B – Bartels, Fin. Ob im offensiven Mittelfeld oder als hängende Spitze, Fin Bartels spielt besser denn je. Vor allem bei Kontern, wenn er, der schon früh Ergraute, jüngere und dynamischer wirkende Verteidiger einen Meter hinter sich lässt. Liegt es am Sturmpartner (=>K wie Kruse)? Oder am Trainer (=>N wie Nouri)?

C – (Ex-)Captain. Clemens Fritz. Hört nach der Saison auf. War ein wichtiger Spieler in dunklen Zeiten. Nur seine angeblich abschirmenden Kreiselbewegungen mit Ball 15 Meter vor dem eigenen Strafraum werden nicht fehlen.

D – Delaney, Thomas. Wo er ist, ist Einsatz. Danke, FC Kopenhagen, für diesen Spieler. Danke Dänemark, dass Migration wenigstens von Norden nach Süden stattfinden darf.

E – Europäische Wettbewerbe. Waren kurz in Sicht. Dann halt nächstes Jahr.

F – Fans. Bei schlimmen (wieviele Fehlpässe schaffen wir heute?) und schlimmsten (wir passen einfach gar nicht mehr) Spielen allenfalls mürrisch. Nie unsolidarisch. Seit Februar gute Laune, viel Unterstützung. Hätten es verdient, auch mal zum Auswärtsspiel nach Antwerpen statt Augsburg oder Kiew statt Köln zu fahren (=> E wie Europäische Wettbewerbe).

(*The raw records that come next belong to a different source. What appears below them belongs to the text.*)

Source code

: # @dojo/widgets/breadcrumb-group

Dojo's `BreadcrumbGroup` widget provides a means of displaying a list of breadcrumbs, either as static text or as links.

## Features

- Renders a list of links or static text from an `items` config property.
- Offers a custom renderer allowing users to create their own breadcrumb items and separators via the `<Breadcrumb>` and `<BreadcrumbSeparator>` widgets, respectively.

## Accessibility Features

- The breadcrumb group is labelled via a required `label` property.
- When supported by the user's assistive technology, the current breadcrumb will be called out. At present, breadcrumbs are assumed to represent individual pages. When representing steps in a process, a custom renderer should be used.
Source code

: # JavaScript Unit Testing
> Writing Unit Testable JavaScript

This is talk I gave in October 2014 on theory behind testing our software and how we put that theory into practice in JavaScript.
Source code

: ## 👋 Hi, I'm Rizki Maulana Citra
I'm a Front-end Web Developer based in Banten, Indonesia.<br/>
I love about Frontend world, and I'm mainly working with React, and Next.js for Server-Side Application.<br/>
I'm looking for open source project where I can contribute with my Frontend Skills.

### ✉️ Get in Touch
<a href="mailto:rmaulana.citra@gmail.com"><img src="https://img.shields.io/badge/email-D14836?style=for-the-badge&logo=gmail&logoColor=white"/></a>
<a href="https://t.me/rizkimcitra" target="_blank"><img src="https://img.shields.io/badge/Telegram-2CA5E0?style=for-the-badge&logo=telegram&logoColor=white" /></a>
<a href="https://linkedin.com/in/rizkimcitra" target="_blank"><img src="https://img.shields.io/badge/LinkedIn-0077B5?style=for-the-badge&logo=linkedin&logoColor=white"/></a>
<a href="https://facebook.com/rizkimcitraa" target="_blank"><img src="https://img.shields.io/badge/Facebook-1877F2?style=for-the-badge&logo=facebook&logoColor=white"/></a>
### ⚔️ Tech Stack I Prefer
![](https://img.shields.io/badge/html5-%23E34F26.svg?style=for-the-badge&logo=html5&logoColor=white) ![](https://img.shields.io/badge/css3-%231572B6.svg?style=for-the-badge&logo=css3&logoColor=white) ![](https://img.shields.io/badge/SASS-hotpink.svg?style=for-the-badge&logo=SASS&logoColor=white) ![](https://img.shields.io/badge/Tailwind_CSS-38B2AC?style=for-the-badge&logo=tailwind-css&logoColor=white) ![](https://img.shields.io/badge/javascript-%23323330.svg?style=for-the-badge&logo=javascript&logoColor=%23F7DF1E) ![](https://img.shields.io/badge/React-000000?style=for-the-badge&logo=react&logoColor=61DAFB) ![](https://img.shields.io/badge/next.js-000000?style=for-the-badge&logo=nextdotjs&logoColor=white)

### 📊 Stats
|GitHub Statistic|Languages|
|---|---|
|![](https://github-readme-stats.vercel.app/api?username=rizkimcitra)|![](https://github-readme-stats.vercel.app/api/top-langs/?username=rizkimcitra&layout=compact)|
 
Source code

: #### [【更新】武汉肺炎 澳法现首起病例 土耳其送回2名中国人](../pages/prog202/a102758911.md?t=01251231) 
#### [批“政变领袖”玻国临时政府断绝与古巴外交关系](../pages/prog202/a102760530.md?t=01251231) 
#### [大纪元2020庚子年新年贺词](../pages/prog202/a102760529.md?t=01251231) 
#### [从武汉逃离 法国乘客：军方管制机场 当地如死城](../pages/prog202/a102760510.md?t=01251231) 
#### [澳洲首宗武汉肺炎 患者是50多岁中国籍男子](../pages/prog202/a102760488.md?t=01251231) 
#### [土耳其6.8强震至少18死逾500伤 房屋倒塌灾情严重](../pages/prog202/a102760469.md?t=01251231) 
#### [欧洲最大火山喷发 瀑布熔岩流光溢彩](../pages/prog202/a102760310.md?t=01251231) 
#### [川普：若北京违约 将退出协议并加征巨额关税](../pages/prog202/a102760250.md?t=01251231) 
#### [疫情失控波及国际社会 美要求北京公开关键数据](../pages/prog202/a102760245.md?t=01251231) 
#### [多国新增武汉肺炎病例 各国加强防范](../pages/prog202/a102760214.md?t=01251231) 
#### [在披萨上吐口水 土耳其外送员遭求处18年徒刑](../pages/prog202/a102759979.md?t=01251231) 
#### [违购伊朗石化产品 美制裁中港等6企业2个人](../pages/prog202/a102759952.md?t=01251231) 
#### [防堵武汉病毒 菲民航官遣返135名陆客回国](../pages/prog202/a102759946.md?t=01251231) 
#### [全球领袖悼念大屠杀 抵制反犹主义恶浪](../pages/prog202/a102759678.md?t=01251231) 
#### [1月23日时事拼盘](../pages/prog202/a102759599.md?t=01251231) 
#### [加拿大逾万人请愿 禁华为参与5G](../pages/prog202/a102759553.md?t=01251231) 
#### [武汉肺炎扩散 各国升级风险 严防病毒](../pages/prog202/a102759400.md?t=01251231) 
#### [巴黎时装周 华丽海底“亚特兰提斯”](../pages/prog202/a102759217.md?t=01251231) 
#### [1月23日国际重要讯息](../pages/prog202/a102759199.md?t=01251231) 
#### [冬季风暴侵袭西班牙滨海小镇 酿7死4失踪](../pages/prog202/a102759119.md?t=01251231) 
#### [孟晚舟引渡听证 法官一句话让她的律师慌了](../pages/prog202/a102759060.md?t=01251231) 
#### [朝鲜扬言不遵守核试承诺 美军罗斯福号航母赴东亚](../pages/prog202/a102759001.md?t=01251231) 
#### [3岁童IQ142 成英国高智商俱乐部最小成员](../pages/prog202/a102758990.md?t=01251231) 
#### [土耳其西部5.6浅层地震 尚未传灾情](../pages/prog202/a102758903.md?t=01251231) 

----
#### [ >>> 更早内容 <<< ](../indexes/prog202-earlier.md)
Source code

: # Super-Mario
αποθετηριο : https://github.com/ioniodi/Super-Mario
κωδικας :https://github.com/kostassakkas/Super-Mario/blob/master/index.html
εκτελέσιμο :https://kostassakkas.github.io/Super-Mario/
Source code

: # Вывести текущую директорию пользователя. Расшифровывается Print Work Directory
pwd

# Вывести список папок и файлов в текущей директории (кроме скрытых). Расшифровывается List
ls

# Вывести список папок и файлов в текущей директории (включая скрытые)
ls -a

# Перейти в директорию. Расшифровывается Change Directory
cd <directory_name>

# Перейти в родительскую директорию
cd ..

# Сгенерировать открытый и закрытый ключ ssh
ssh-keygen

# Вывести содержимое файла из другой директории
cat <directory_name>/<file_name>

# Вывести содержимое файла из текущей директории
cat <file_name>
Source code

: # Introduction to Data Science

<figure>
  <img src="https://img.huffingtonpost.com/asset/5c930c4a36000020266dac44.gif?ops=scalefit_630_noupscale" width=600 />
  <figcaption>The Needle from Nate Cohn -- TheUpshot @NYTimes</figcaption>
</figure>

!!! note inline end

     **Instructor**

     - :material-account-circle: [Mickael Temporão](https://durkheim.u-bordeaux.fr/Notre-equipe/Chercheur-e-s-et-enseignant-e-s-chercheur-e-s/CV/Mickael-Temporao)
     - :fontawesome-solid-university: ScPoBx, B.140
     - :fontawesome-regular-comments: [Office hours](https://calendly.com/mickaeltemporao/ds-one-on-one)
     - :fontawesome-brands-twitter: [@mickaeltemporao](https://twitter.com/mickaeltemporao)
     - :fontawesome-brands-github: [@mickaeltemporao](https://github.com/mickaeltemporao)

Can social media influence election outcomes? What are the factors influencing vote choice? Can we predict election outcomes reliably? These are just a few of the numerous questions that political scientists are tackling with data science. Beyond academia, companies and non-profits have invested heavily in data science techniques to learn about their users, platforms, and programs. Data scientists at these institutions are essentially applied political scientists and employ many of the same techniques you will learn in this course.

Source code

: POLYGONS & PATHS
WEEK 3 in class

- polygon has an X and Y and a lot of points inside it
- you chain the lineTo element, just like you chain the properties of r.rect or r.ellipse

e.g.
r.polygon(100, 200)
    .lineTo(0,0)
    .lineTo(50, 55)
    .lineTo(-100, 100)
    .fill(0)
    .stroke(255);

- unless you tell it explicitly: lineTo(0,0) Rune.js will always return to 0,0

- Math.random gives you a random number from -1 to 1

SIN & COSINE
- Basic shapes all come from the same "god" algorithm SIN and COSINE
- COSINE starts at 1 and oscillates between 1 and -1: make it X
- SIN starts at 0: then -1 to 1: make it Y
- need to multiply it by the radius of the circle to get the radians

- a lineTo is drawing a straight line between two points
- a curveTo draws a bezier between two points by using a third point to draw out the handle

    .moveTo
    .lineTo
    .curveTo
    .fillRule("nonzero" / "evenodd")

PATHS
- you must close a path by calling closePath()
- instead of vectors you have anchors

G – Gnabry, Serge. Der Überraschungstransfer. Der stärkste Werderaner der Hinrunde. Der in Fußballkneipen für albernes Gekicher sorgt, weil niemand glauben mag, dass der jetzt für den SVW spielt. Wenn es um Gerüchte zu seinem Vertrag und einer möglichen Ausstiegsklausel oder einem Bayern-Vorkaufsrecht geht, werden aus Feinden von Verschwörungstheorien in Sekunden schwadronierende Ufo-Sichter und Aluhüte. Bleibt er? Kaum zu glauben. Geht er? Mit den Einnahmen könnte Davie Selke zurückgeholt werden.

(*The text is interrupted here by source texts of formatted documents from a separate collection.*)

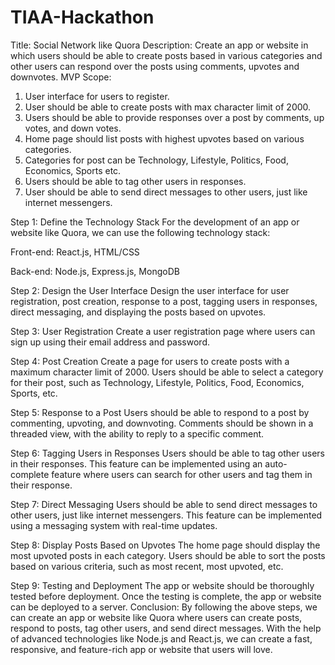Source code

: # TIAA-Hackathon

Title: Social Network like Quora
Description:
Create an app or website in which users should be able to create posts based in various categories and other users can respond over the posts
using comments, upvotes and downvotes.
MVP Scope:
1. User interface for users to register.
2. User should be able to create posts with max character limit of 2000.
3. Users should be able to provide responses over a post by comments, up votes, and down votes.
4. Home page should list posts with highest upvotes based on various categories.
5. Categories for post can be Technology, Lifestyle, Politics, Food, Economics, Sports etc.
6. Users should be able to tag other users in responses.
7. User should be able to send direct messages to other users, just like internet messengers.

Step 1: Define the Technology Stack For the development of an app or website like Quora, we can use the following technology stack:

Front-end: React.js, HTML/CSS

Back-end: Node.js, Express.js, MongoDB

Step 2: Design the User Interface Design the user interface for user registration, post creation, response to a post, tagging users in responses, direct messaging, and displaying the posts based on upvotes.

Step 3: User Registration Create a user registration page where users can sign up using their email address and password.

Step 4: Post Creation Create a page for users to create posts with a maximum character limit of 2000. Users should be able to select a category for their post, such as Technology, Lifestyle, Politics, Food, Economics, Sports, etc.

Step 5: Response to a Post Users should be able to respond to a post by commenting, upvoting, and downvoting. Comments should be shown in a threaded view, with the ability to reply to a specific comment.

Step 6: Tagging Users in Responses Users should be able to tag other users in their responses. This feature can be implemented using an auto-complete feature where users can search for other users and tag them in their response.

Step 7: Direct Messaging Users should be able to send direct messages to other users, just like internet messengers. This feature can be implemented using a messaging system with real-time updates.

Step 8: Display Posts Based on Upvotes The home page should display the most upvoted posts in each category. Users should be able to sort the posts based on various criteria, such as most recent, most upvoted, etc.

Step 9: Testing and Deployment The app or website should be thoroughly tested before deployment. Once the testing is complete, the app or website can be deployed to a server.
Conclusion: By following the above steps, we can create an app or website like Quora where users can create posts, respond to posts, tag other users, and send direct messages. With the help of advanced technologies like Node.js and React.js, we can create a fast, responsive, and feature-rich app or website that users will love.

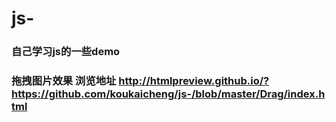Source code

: # js-
###   自己学习js的一些demo
### 拖拽图片效果 浏览地址 http://htmlpreview.github.io/?https://github.com/koukaicheng/js-/blob/master/Drag/index.html
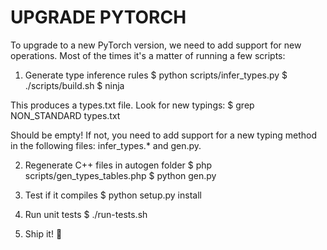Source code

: UPGRADE PYTORCH
===============

To upgrade to a new PyTorch version, we need to add support for new operations.
Most of the times it's a matter of running a few scripts:

1) Generate type inference rules
$ python scripts/infer_types.py
$ ./scripts/build.sh
$ ninja

This produces a types.txt file.
Look for new typings:
$ grep NON_STANDARD types.txt

Should be empty! If not, you need to add support for a new typing method
in the following files: infer_types.* and gen.py.

2) Regenerate C++ files in autogen folder
$ php scripts/gen_types_tables.php
$ python gen.py

3) Test if it compiles
$ python setup.py install

4) Run unit tests
$ ./run-tests.sh

5) Ship it! 🚀
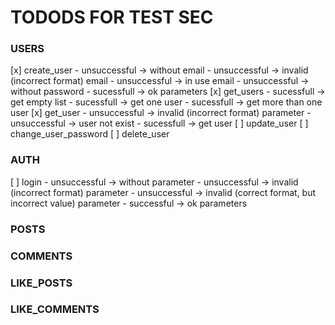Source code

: # TODODS FOR TEST SEC

### USERS

[x] create_user
    - unsuccessful -> without email 
    - unsuccessful -> invalid (incorrect format) email 
    - unsuccessful -> in use email
    - unsuccessful -> without password
    - sucessfull -> ok parameters
[x] get_users
    - sucessfull -> get empty list
    - sucessfull -> get one user
    - sucessfull -> get more than one user
[x] get_user
    - unsuccessful -> invalid (incorrect format) parameter
    - unsuccessful -> user not exist
    - sucessfull -> get user
[ ] update_user
[ ] change_user_password
[ ] delete_user

### AUTH

[ ] login
    - unsuccessful -> without parameter
    - unsuccessful -> invalid (incorrect format) parameter
    - unsuccessful -> invalid (correct format, but incorrect value) parameter 
    - successful -> ok parameters 

### POSTS



### COMMENTS



### LIKE_POSTS



### LIKE_COMMENTS
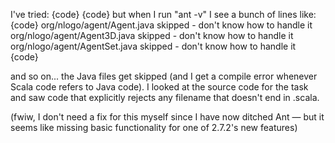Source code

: I've tried: 
{code}
<scalac srcdir="src" destdir="${build}" classpathref="netlogo.classpath" force="changed" addparams="-g" deprecation="on" encoding="us-ascii" target="jvm-1.5"> 
  <include name="**/*.scala"/> 
  <include name="**/*.java"/> 
</scalac> 
{code}
but when I run "ant -v" I see a bunch of lines like: 
{code}
  org/nlogo/agent/Agent.java skipped - don't know how to handle it 
  org/nlogo/agent/Agent3D.java skipped - don't know how to handle it 
  org/nlogo/agent/AgentSet.java skipped - don't know how to handle it 
{code}

and so on... the Java files get skipped (and I get a compile error whenever Scala code refers to Java code). I looked at the source code for the task and saw code that explicitly rejects any filename that doesn't end in .scala.

(fwiw, I don't need a fix for this myself since I have now ditched Ant — but it seems like missing basic functionality for one of 2.7.2's new features)


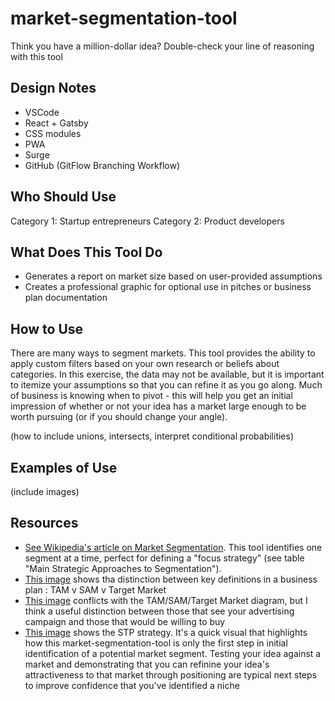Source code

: # market-segmentation-tool
Think you have a million-dollar idea? Double-check your line of reasoning with this tool

## Design Notes
* VSCode
* React + Gatsby
* CSS modules
* PWA
* Surge
* GitHub (GitFlow Branching Workflow)

## Who Should Use
Category 1: Startup entrepreneurs
Category 2: Product developers

## What Does This Tool Do
* Generates a report on market size based on user-provided assumptions
* Creates a professional graphic for optional use in pitches or business plan documentation

## How to Use
There are many ways to segment markets. This tool provides the ability to apply custom filters based on your own research or beliefs about categories. In this exercise, the data may not be available, but it is important to itemize your assumptions so that you can refine it as you go along. Much of business is knowing when to pivot - this will help you get an initial impression of whether or not your idea has a market large enough to be worth pursuing (or if you should change your angle).

(how to include unions, intersects, interpret conditional probabilities)

## Examples of Use
(include images)

## Resources
* [See Wikipedia's article on Market Segmentation](https://en.wikipedia.org/wiki/Market_segmentation#Market_segmentation_strategy). This tool identifies one segment at a time, perfect for defining a "focus strategy" (see table "Main Strategic Approaches to Segmentation").
* [This image](https://en.wikipedia.org/wiki/Target_market#/media/File:TAM-SAM-Market.jpg) shows tha distinction between key definitions in a business plan : TAM v SAM v Target Market
* [This image](https://en.wikipedia.org/wiki/Target_audience#/media/File:Target_Audience_and_Target_market.jpg) conflicts with the TAM/SAM/Target Market diagram, but I think a useful distinction between those that see your advertising campaign and those that would be willing to buy
* [This image]() shows the STP strategy. It's a quick visual that highlights how this market-segmentation-tool is only the first step in initial identification of a potential market segment. Testing your idea against a market and demonstrating that you can refinine your idea's attractiveness to that market through positioning are typical next steps to improve confidence that you've identified a niche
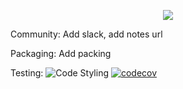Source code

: <p align="center">
  <img src="./notes/assets/drawio/torchcell-logo.drawio.png" />
</p>

Community: Add slack, add notes url

Packaging: Add packing <!-- ![Python application](https://github.com/mjvolk3/torchcell/actions/workflows/python_app.yaml/badge.svg) -->

Testing: ![Code Styling](https://github.com/mjvolk3/torchcell/workflows/Code%20Styling/badge.svg) [![codecov](https://codecov.io/gh/mjvolk3/torchcell/branch/main/graph/badge.svg)](https://codecov.io/gh/mjvolk3/torchcell)

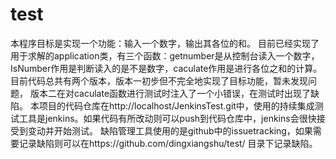 # test
本程序目标是实现一个功能：输入一个数字，输出其各位的和。
目前已经实现了用于求解的application类，有三个函数：getnumber是从控制台读入一个数字，IsNumber作用是判断读入的是不是数字，caculate作用是进行各位之和的计算。
目前代码总共有两个版本，版本一初步但不完全地实现了目标功能，暂未发现问题，
版本二在对caculate函数进行测试时注入了一个小错误，在测试时出现了缺陷。
本项目的代码仓库在http://localhost/JenkinsTest.git中，使用的持续集成测试工具是jenkins。如果代码有所改动则可以push到代码仓库中，jenkins会很快接受到变动并开始测试。
缺陷管理工具使用的是github中的issuetracking，如果需要记录缺陷则可以在https://github.com/dingxiangshu/test/ 目录下记录缺陷。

H – Hurra-Fußball. Nix da. Selbst in der 29-Punkte-Serie gab es Spiele, die nur erdulden konnte, wer auf Werder steht. Wie hässlich der 2:0-Sieg gegen Darmstadt war, was für ein Defensivgeacker zum 1:2 in Wolfsburg gehörte. Das beste Spiel der Saison? Das 3:0 gegen RB Leipzig.

I – Idee, fixe. Nicht nur die Abstiegsangst ging im Lauf der Saison verloren, sondern auch so mancher Fan-Aberglaube. Wenn ich mir Werder-Spiele ansehe, verliert das Team. Also schaue ich sie mir nicht mehr an. Wenn es dann aber gewinnt, ärgere ich mich, den Sieg nicht gesehen zu haben. Merke: Fixe Ideen taugen nichts, fixe Konter schon.

J – Johannson, Aron. Stürmer. Mal auf der Bank, mal auf der Tribüne. Kaum gute Szenen, wenn er denn spielte. Wechselkandidat, wie auch Ulisses Garcia und so mancher verliehene Spieler. Definitiv kommen werden Ludwig Augustinsson (Linksverteidiger aus, Tusch!, Kopenhagen) und Jérȏme Gondorf (zentrales Mittelfeld aus Darmstadt => X wie X-mal gewundert).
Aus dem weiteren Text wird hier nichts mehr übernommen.